Abbiamo fatto convegni per sensibilizzare le cittadine, i cittadini e le istituzioni. Nel 2018 sono scese le donne attiviste dai Castelli Romani, con il Camper Rosa, per supportare le proposte avanzate dalle donne e uomini Calabresi ma nulla è successo, anzi la pandemia ha esacerbato e peggiorato le cose.

E allora cosa è successo?
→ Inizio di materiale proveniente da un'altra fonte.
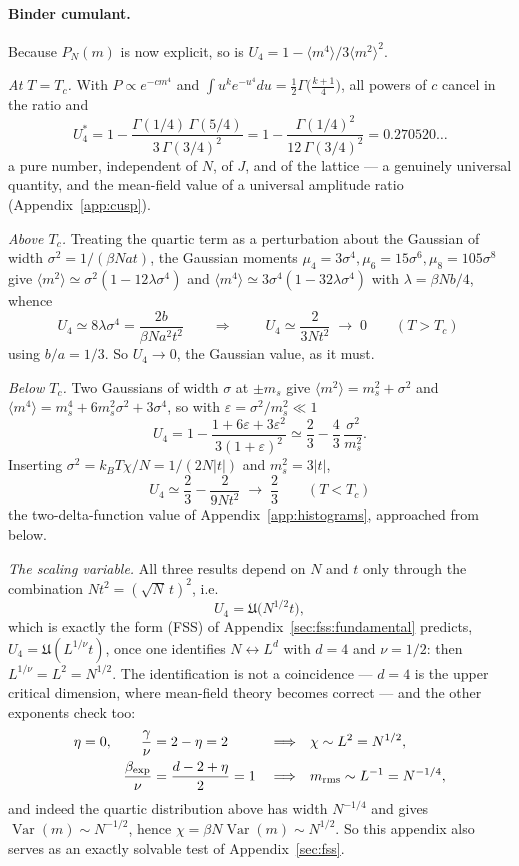 \documentclass[10pt,a4paper]{article}
\theoremstyle{remark}
\newcommand{\Var}{\operatorname{Var}}
\begin{document}
\paragraph{Binder cumulant.} Because $P_N(m)$ is now explicit, so is
$U_4=1-\langle m^{4}\rangle/3\langle m^{2}\rangle^{2}$.

\emph{At $T=T_c$.} With $P\propto e^{-cm^{4}}$ and
$\int u^{k}e^{-u^{4}}du=\tfrac12\Gamma\big(\tfrac{k+1}{4}\big)$, all powers of
$c$ cancel in the ratio and
\[
\;
U_4^{\ast}=1-\frac{\Gamma(1/4)\,\Gamma(5/4)}{3\,\Gamma(3/4)^{2}}
=1-\frac{\Gamma(1/4)^{2}}{12\,\Gamma(3/4)^{2}}
=0.270520\ldots\
\]
a pure number, independent of $N$, of $J$, and of the lattice --- a genuinely
universal quantity, and the mean-field value of a universal amplitude ratio
(Appendix~\ref{app:cusp}).

\emph{Above $T_c$.} Treating the quartic term as a perturbation about the Gaussian
of width $\sigma^{2}=1/(\beta N a t)$, the Gaussian moments
$\mu_4=3\sigma^{4},\mu_6=15\sigma^{6},\mu_8=105\sigma^{8}$ give
$\langle m^{2}\rangle\simeq\sigma^{2}(1-12\lambda\sigma^{4})$ and
$\langle m^{4}\rangle\simeq3\sigma^{4}(1-32\lambda\sigma^{4})$ with
$\lambda=\beta Nb/4$, whence
\[
U_4\simeq8\lambda\sigma^{4}=\frac{2b}{\beta N a^{2}t^{2}}
\qquad\Longrightarrow\qquad
\;U_4\simeq\frac{2}{3N t^{2}}\;\longrightarrow\;0
\qquad(T>T_c)\
\]
using $b/a=1/3$. So $U_4\to0$, the Gaussian value, as it must.

\emph{Below $T_c$.} Two Gaussians of width $\sigma$ at $\pm m_s$ give
$\langle m^{2}\rangle=m_s^{2}+\sigma^{2}$ and
$\langle m^{4}\rangle=m_s^{4}+6m_s^{2}\sigma^{2}+3\sigma^{4}$, so with
$\varepsilon=\sigma^{2}/m_s^{2}\ll1$
\[
U_4=1-\frac{1+6\varepsilon+3\varepsilon^{2}}{3(1+\varepsilon)^{2}}
\simeq\frac{2}{3}-\frac{4}{3}\,\frac{\sigma^{2}}{m_s^{2}} .
\]
Inserting $\sigma^{2}=k_BT\chi/N=1/(2N|t|)$ and $m_s^{2}=3|t|$,
\[
\;U_4\simeq\frac{2}{3}-\frac{2}{9N t^{2}}\;\longrightarrow\;\frac{2}{3}
\qquad(T<T_c)\
\]
the two-delta-function value of Appendix~\ref{app:histograms}, approached from
below.

\emph{The scaling variable.} All three results depend on $N$ and $t$ only through
the combination $Nt^{2}=(\sqrt{N}\,t)^{2}$, i.e.
\[
U_4=\mathfrak{U}\big(N^{1/2}t\big),
\]
which is exactly the form (FSS) of Appendix~\ref{sec:fss:fundamental} predicts,
$U_4=\mathfrak{U}(L^{1/\nu}t)$, once one identifies $N\leftrightarrow L^{d}$ with
$d=4$ and $\nu=1/2$: then $L^{1/\nu}=L^{2}=N^{1/2}$. The identification is not a
coincidence --- $d=4$ is the upper critical dimension, where mean-field theory
becomes correct --- and the other exponents check too:
\begin{align*}
\eta=0,\qquad
\frac{\gamma}{\nu}&=2-\eta=2
&&\Longrightarrow&& \chi\sim L^{2}=N^{1/2},\\
\frac{\beta_{\rm exp}}{\nu}&=\frac{d-2+\eta}{2}=1
&&\Longrightarrow&& m_{\rm rms}\sim L^{-1}=N^{-1/4} ,
\end{align*}
and indeed the quartic distribution above has width $N^{-1/4}$ and gives
$\Var(m)\sim N^{-1/2}$, hence $\chi=\beta N\Var(m)\sim N^{1/2}$. So this appendix
also serves as an exactly solvable test of Appendix~\ref{sec:fss}.
\end{document}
Perché questo torpore, questa mancata voglia di far sentire la propria voce?

Ripercorrendo le tappe ci siamo rese conto di aver fatto tanto, troppo, senza NESSUN risultato, abbiamo lavorato in solitudine, come sappiamo fare le donne. Le donne continuano a scegliere un’assistenza basata sul rispetto e appropriatezza delle cure, lo dicono i numeri: negli ultimi anni sono già stati assistiti 50 parti in casa solo nella provincia di Cosenza da ostetriche libere professioniste, questo significa che noi donne/coppie pur di vedere rispettati i nostri diritti paghiamo un servizio che potrebbe essere rimborsato se solo venisse approvata la legge.

Noi donne sappiamo ricominciare e trasformare le criticità in punti di forza, forse è arrivato il momento di pensare alle case di maternità pubbliche a conduzione ostetrica, rinforzare i consultori garantendo l’apertura di 12 ore, almeno uno in ogni distretto sanitario (ciò eviterebbe di intasare i pronti soccorsi per qualsiasi dubbio o paure che sovviene in gravidanza), riprendere la proposta di legge per il rimborso del parto a domicilio, demedicalizzare la nascita anche nei reparti di ostetricia favorendo percorsi differenziati tra le donne sane e quelle con problemi di salute.

Diventare madre è un evento che cambia l’esistenza della donna. L’assistenza che questa riceve durante il travaglio ha effetti influenti sulla vita di madre e bambino a livello emozionale, fisico e relazionale, influenzando gli outcomes a breve e a lungo termine. La buona comunicazione, il supporto, l’empatia dei professionisti che prendono in carico la donna, sentire rispettati i propri bisogni e desideri, può aiutarla ad avere consapevolezza rispetto a cosa le succede intorno e a contribuire a fare della nascita un’esperienza positiva per la donna e il nucleo familiare che sta nascendo.

Caro Presidente, confidiamo nella sua sensibilità di uomo Calabrese a cui sta a cuore la salute delle donne, delle bambine e dei bambini.